The Jolson Story[edit]

original movie poster, 1946

After the George M. Cohan film biography, Yankee Doodle Dandy (1942), Hollywood columnist Sidney Skolsky believed that a similar film could be made about Al Jolson. Skolsky pitched the idea of an Al Jolson biopic and Harry Cohn, the head of Columbia Pictures agreed. It was directed by Alfred E. Green, best remembered for the pre-Code Baby Face (1933), with musical numbers staged by Joseph H. Lewis. With Jolson providing almost all the vocals, and Columbia contract player Larry Parks playing Jolson, The Jolson Story (1946) became one of the biggest box-office hits of the year.[50] In a tribute to Jolson Larry Parks wrote, “Stepping into his shoes was, for me, a matter of endless study, observation, energetic concentration to obtain, perfectly if possible, a simulation of the kind of man he was. It is not surprising, therefore, that while making The Jolson Story, I spent 107 days before the cameras and lost eighteen pounds in weight.”[51]

From a review in Variety:

But the real star of the production is that Jolson voice and that Jolson medley. It was good showmanship to cast this film with lesser people, particularly Larry Parks as the mammy kid…. As for Jolson’s voice, it has never been better. Thus the magic of science has produced a composite whole to eclipse the original at his most youthful best.[52]
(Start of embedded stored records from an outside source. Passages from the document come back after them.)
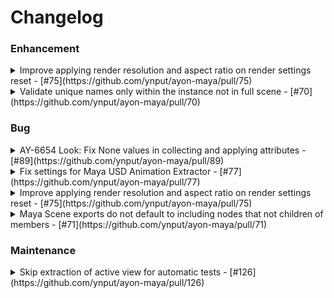 # Changelog

### **Enhancement**

<details>
<summary>Improve applying render resolution and aspect ratio on render settings reset - [#75](https://github.com/ynput/ayon-maya/pull/75)</summary>

<!-- Paragraphs contain detailed information on the changes made to the product or service, providing an in-depth description of the updates and enhancements. They can be used to explain the reasoning behind the changes, or to highlight the importance of the new features. Paragraphs can often include links to further information or support documentation. -->

Fix pixel aspect ratio / device aspect ratio getting messed up for Arnold renderer on render settings reset.

Additionally:
- This now applies the resolution from the task entity, not the folder entity.
- This now also applies pixel aspect ratio as defined on the entity.

___

</details>
<details>
<summary>Validate unique names only within the instance not in full scene - [#70](https://github.com/ynput/ayon-maya/pull/70)</summary>

<!-- Paragraphs contain detailed information on the changes made to the product or service, providing an in-depth description of the updates and enhancements. They can be used to explain the reasoning behind the changes, or to highlight the importance of the new features. Paragraphs can often include links to further information or support documentation. -->

Validate unique names only within the instance not in full scene

___

</details>

### **Bug**

<details>
<summary>AY-6654 Look: Fix None values in collecting and applying attributes - [#89](https://github.com/ynput/ayon-maya/pull/89)</summary>

<!-- Paragraphs contain detailed information on the changes made to the product or service, providing an in-depth description of the updates and enhancements. They can be used to explain the reasoning behind the changes, or to highlight the importance of the new features. Paragraphs can often include links to further information or support documentation. -->

This fixes a case where looks failed to apply due to `None` values being present in the collected attributes.
These will now be ignored in collected. There's an edge case where Maya returns `None` for string attributes that have no values set - those are captured now explicitly to just `""` to still collect and apply them later.

Existing looks will now also apply correctly with `None` value in their look attributes, but the attributes with `None` values will be ignored with a warning.

___

</details>
<details>
<summary>Fix settings for Maya USD Animation Extractor - [#77](https://github.com/ynput/ayon-maya/pull/77)</summary>

<!-- Paragraphs contain detailed information on the changes made to the product or service, providing an in-depth description of the updates and enhancements. They can be used to explain the reasoning behind the changes, or to highlight the importance of the new features. Paragraphs can often include links to further information or support documentation. -->

Fix name in settings to match with name of plug-in to ensure settings are actually applied

___

</details>
<details>
<summary>Improve applying render resolution and aspect ratio on render settings reset - [#75](https://github.com/ynput/ayon-maya/pull/75)</summary>

<!-- Paragraphs contain detailed information on the changes made to the product or service, providing an in-depth description of the updates and enhancements. They can be used to explain the reasoning behind the changes, or to highlight the importance of the new features. Paragraphs can often include links to further information or support documentation. -->

Fix pixel aspect ratio / device aspect ratio getting messed up for Arnold renderer on render settings reset.

Additionally:
- This now applies the resolution from the task entity, not the folder entity.
- This now also applies pixel aspect ratio as defined on the entity.

___

</details>
<details>
<summary>Maya Scene exports do not default to including nodes that not children of members - [#71](https://github.com/ynput/ayon-maya/pull/71)</summary>

<!-- Paragraphs contain detailed information on the changes made to the product or service, providing an in-depth description of the updates and enhancements. They can be used to explain the reasoning behind the changes, or to highlight the importance of the new features. Paragraphs can often include links to further information or support documentation. -->

On Maya scene exports only include the relevant history for the selected nodes downstream and upstream and not upstream, and also their downstream descendant children.

___

</details>

### **Maintenance**

<details>
<summary>Skip extraction of active view for automatic tests - [#126](https://github.com/ynput/ayon-maya/pull/126)</summary>

It seems that Maya UI is not completely visible or shutting down, `view.readColorBuffer` causes RuntimeError: (kFailure): Unexpected Internal Failure aas view is not visible.

___

</details>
Parks received an Oscar nomination for Best Actor. Although the 60-year-old Jolson was too old to play a younger version of himself in the movie, he persuaded the studio to let him appear in one musical sequence, “Swanee“, shot entirely in long shot, with Jolson in blackface singing and dancing onto the runway leading into the middle of the theater. In the wake of the film’s success and his World War II tours, Jolson became a top singer among the American public once more.[53][54] Decca signed Jolson and he recorded for Decca from 1945 until his death, making his last commercial recordings for the company.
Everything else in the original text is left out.